[Doc-SIG] Use cases for inline directive references

Alan Jaffray jaffray@pobox.com
Sun, 18 Nov 2001 21:09:46 -0500 (EST)


On Sat, 17 Nov 2001, David Goodger wrote:
> At present, there is no way to do character-level inline markup; it's
> limited to word-level. A severe limitation, yes, but intentional: it
> allows text like "2*x" and "2 * x" and "*" (with or without quotes) to
> exist without causing parser errors.

I'm uncomfortable with the current "forgiving" rules.  It's clear that
you've put a lot of thought into them, and they're clever, and they
handle many cases well.  But they're not clever enough to prevent
the user from being surprised if they use unquoted characters without
knowing the rules, and they're sufficiently complicated and ad-hoc
that knowing all the rules is difficult. ::

    Then delete *.bak and *~ to clean up the backup files.

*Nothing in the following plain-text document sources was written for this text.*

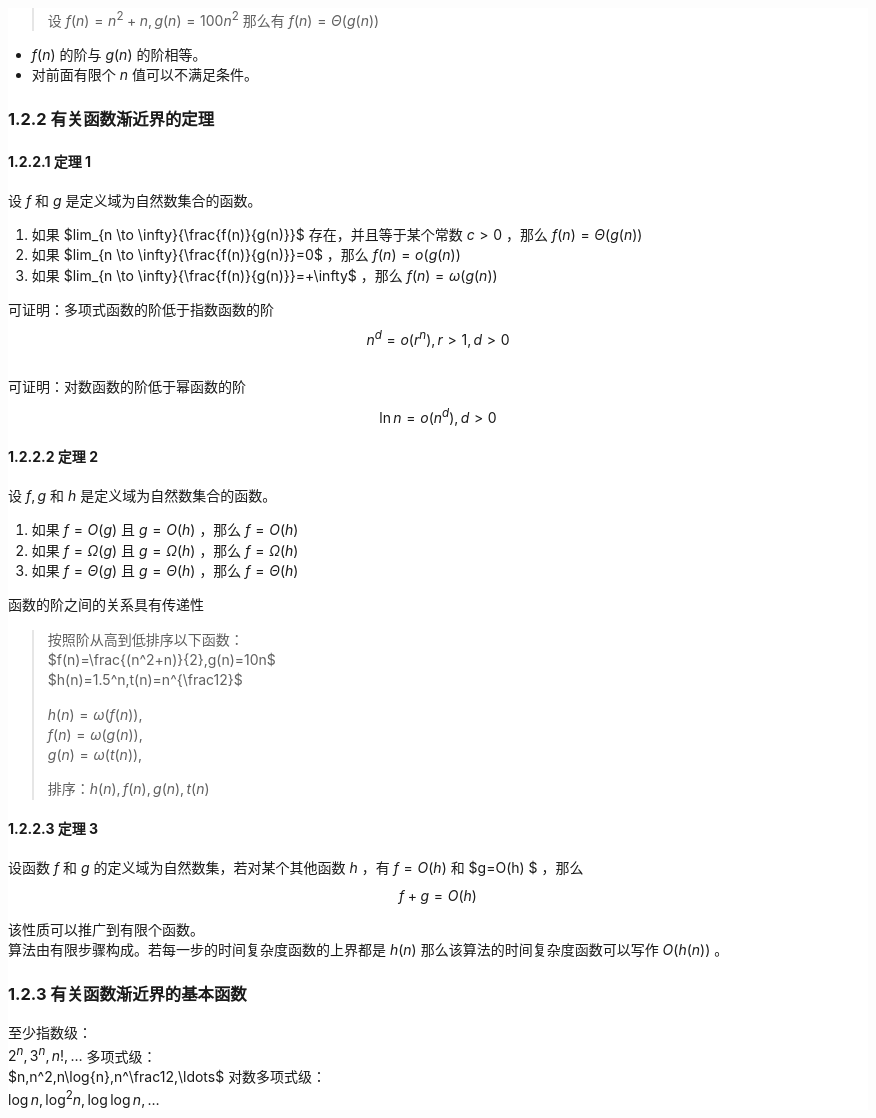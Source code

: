 > 设 $f(n)=n^2+n,g(n)=100n^2$ 那么有
> $f(n)=\Theta(g(n))$

* $f(n)$ 的阶与 $g(n)$ 的阶相等。  
* 对前面有限个 $n$ 值可以不满足条件。  

### 1.2.2 有关函数渐近界的定理

#### 1.2.2.1 定理 1  

设 $f$ 和 $g$ 是定义域为自然数集合的函数。  

1. 如果 $lim_{n \to \infty}{\frac{f(n)}{g(n)}}$ 存在，并且等于某个常数 $c>0$ ，那么 $f(n)=\Theta(g(n))$  
2. 如果 $lim_{n \to \infty}{\frac{f(n)}{g(n)}}=0$ ，那么 $f(n)=o(g(n))$  
3. 如果 $lim_{n \to \infty}{\frac{f(n)}{g(n)}}=+\infty$ ，那么 $f(n)=\omega(g(n))$  

可证明：多项式函数的阶低于指数函数的阶  
$$n^d=o(r^n),r>1,d>0$$  
可证明：对数函数的阶低于幂函数的阶  
$$\ln{n}=o(n^d),d>0$$  

#### 1.2.2.2 定理 2

设 $f,g$ 和 $h$ 是定义域为自然数集合的函数。  

1. 如果 $f=O(g)$ 且 $g=O(h)$ ，那么 $f=O(h)$  
2. 如果 $f=\Omega(g)$ 且 $g=\Omega(h)$ ，那么 $f=\Omega(h)$  
3. 如果 $f=\Theta(g)$ 且 $g=\Theta(h)$ ，那么 $f=\Theta(h)$  

函数的阶之间的关系具有传递性

> 按照阶从高到低排序以下函数：  
> $f(n)=\frac{(n^2+n)}{2},g(n)=10n$  
> $h(n)=1.5^n,t(n)=n^{\frac12}$  
>  
> $h(n)=\omega(f(n)),$  
> $f(n)=\omega(g(n)),$  
> $g(n)=\omega(t(n)),$  
>  
> 排序：$h(n),f(n),g(n),t(n)$  

#### 1.2.2.3 定理 3

设函数 $f$ 和 $g$ 的定义域为自然数集，若对某个其他函数 $h$ ，有 $f=O(h)$ 和 $g=O(h)
$ ，那么  
$$f+g=O(h)$$  

该性质可以推广到有限个函数。  
算法由有限步骤构成。若每一步的时间复杂度函数的上界都是 $h(n)$ 那么该算法的时间复杂度函数可以写作 $O(h(n))$ 。  

### 1.2.3 有关函数渐近界的基本函数

至少指数级：  
$2^n,3^n,n!,\ldots$
多项式级：  
$n,n^2,n\log{n},n^\frac12,\ldots$
对数多项式级：  
$\log{n},\log^2{n},\log{\log{n}},\ldots$
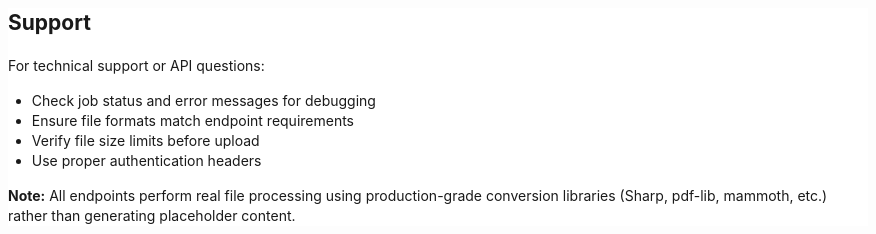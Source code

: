 
## Support

For technical support or API questions:
- Check job status and error messages for debugging
- Ensure file formats match endpoint requirements
- Verify file size limits before upload
- Use proper authentication headers

**Note:** All endpoints perform real file processing using production-grade conversion libraries (Sharp, pdf-lib, mammoth, etc.) rather than generating placeholder content.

    Instead of **argv, Python uses sys.argv.
     
    The anonymous phrase link syntax is `` `text text text`__ ``.

(I used that last one recently, despite having read the inline markup
rules a couple of times already.  I only realized it wasn't legal when
I reread them again while writing this message.)

I would prefer a simpler, more consistent set of rules, something I can
explain in a short sentence.  "Backquote and asterisk and non-internal
underscores are magic, escape or quote them if you want them literally."
If that allows us to do character-level markup, so much the better.